* [Exercise details]:
Nothing but the lines below from the first through the one with "## 🔧 Development Workflow" should appear, printed exactly; please leave pictures out.

* [Document images with source code]:
....

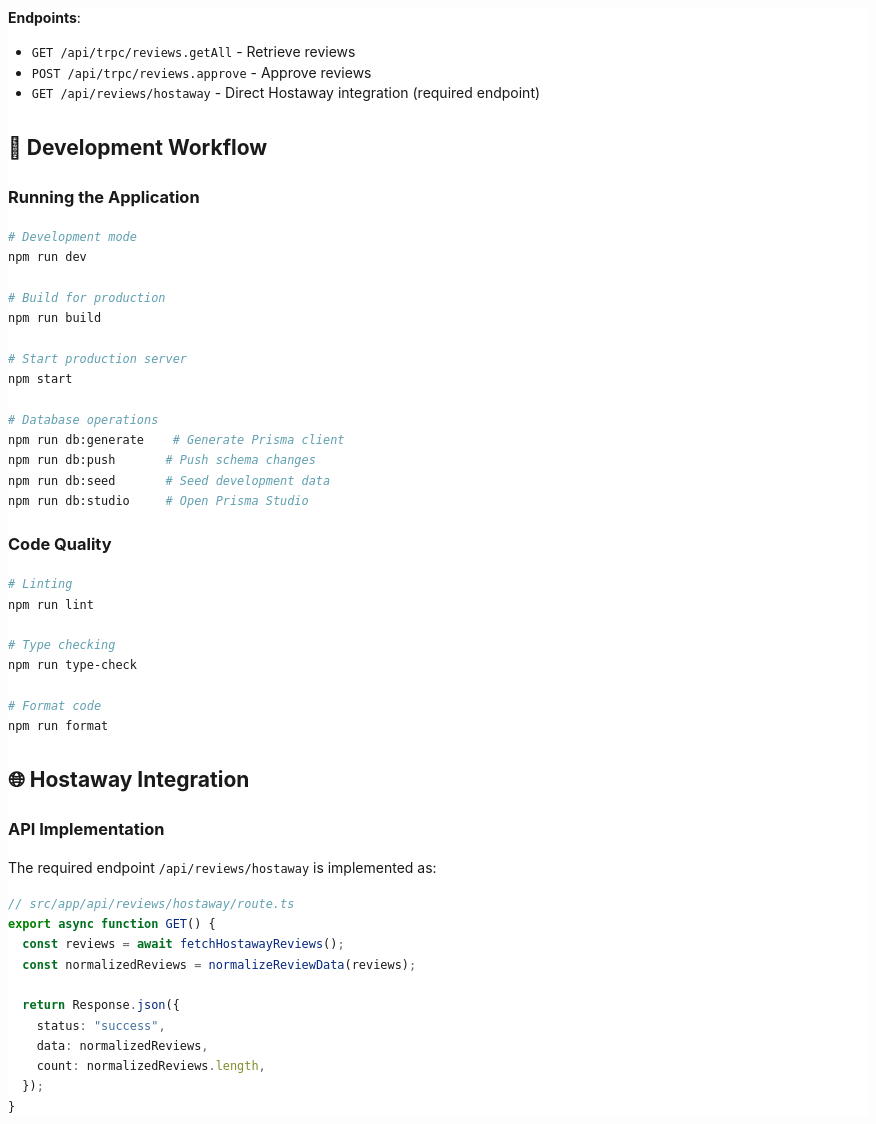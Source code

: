 **Endpoints**:

- `GET /api/trpc/reviews.getAll` - Retrieve reviews
- `POST /api/trpc/reviews.approve` - Approve reviews
- `GET /api/reviews/hostaway` - Direct Hostaway integration (required endpoint)

## 🔧 Development Workflow

### Running the Application

```bash
# Development mode
npm run dev

# Build for production
npm run build

# Start production server
npm start

# Database operations
npm run db:generate    # Generate Prisma client
npm run db:push       # Push schema changes
npm run db:seed       # Seed development data
npm run db:studio     # Open Prisma Studio
```

### Code Quality

```bash
# Linting
npm run lint

# Type checking
npm run type-check

# Format code
npm run format
```

## 🌐 Hostaway Integration

### API Implementation

The required endpoint `/api/reviews/hostaway` is implemented as:

```typescript
// src/app/api/reviews/hostaway/route.ts
export async function GET() {
  const reviews = await fetchHostawayReviews();
  const normalizedReviews = normalizeReviewData(reviews);

  return Response.json({
    status: "success",
    data: normalizedReviews,
    count: normalizedReviews.length,
  });
}
```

....

* [Reply]:
Source code

: **Endpoints**:

- `GET /api/trpc/reviews.getAll` - Retrieve reviews
- `POST /api/trpc/reviews.approve` - Approve reviews
- `GET /api/reviews/hostaway` - Direct Hostaway integration (required endpoint)

## 🔧 Development Workflow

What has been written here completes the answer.